**WORK TO COMPLETE**
Which lines in the records below contain the word "resource"? Report each of them.

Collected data

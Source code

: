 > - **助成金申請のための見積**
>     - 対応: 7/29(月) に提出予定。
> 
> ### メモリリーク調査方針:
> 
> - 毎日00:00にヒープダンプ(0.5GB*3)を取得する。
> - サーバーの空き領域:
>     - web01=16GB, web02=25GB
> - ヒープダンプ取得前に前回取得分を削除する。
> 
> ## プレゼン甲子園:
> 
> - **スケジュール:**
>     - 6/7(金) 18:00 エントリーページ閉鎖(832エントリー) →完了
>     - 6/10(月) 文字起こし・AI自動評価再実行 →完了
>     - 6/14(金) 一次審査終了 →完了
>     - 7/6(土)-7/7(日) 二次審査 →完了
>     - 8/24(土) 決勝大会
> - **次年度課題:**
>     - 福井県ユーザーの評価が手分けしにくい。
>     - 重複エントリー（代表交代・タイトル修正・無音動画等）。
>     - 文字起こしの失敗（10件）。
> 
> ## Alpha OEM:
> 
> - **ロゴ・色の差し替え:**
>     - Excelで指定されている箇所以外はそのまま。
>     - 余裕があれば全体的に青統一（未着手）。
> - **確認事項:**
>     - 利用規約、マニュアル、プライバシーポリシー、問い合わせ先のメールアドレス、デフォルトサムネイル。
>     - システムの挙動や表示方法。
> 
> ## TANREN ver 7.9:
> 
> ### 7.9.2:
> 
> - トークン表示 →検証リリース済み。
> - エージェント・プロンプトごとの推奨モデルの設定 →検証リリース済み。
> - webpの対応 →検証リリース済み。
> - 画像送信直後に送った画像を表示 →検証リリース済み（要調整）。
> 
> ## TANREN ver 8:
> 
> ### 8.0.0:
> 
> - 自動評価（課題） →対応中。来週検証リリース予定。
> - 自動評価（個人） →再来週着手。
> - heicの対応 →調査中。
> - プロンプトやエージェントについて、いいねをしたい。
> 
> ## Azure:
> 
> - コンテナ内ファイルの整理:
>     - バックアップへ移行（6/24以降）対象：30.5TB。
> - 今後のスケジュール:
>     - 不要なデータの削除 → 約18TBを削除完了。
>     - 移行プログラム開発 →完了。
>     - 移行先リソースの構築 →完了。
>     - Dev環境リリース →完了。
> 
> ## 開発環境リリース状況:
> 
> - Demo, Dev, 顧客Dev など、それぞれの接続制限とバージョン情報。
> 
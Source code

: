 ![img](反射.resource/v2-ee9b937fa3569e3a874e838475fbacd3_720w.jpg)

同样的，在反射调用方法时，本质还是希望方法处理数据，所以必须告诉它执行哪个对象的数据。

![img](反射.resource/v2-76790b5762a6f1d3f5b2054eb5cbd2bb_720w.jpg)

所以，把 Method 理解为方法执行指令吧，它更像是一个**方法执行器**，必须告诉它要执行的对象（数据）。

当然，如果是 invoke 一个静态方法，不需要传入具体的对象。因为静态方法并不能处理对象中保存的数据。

**TASK RESPONSE**
: ![img](反射.resource/v2-ee9b937fa3569e3a874e838475fbacd3_720w.jpg)
![img](反射.resource/v2-76790b5762a6f1d3f5b2054eb5cbd2bb_720w.jpg)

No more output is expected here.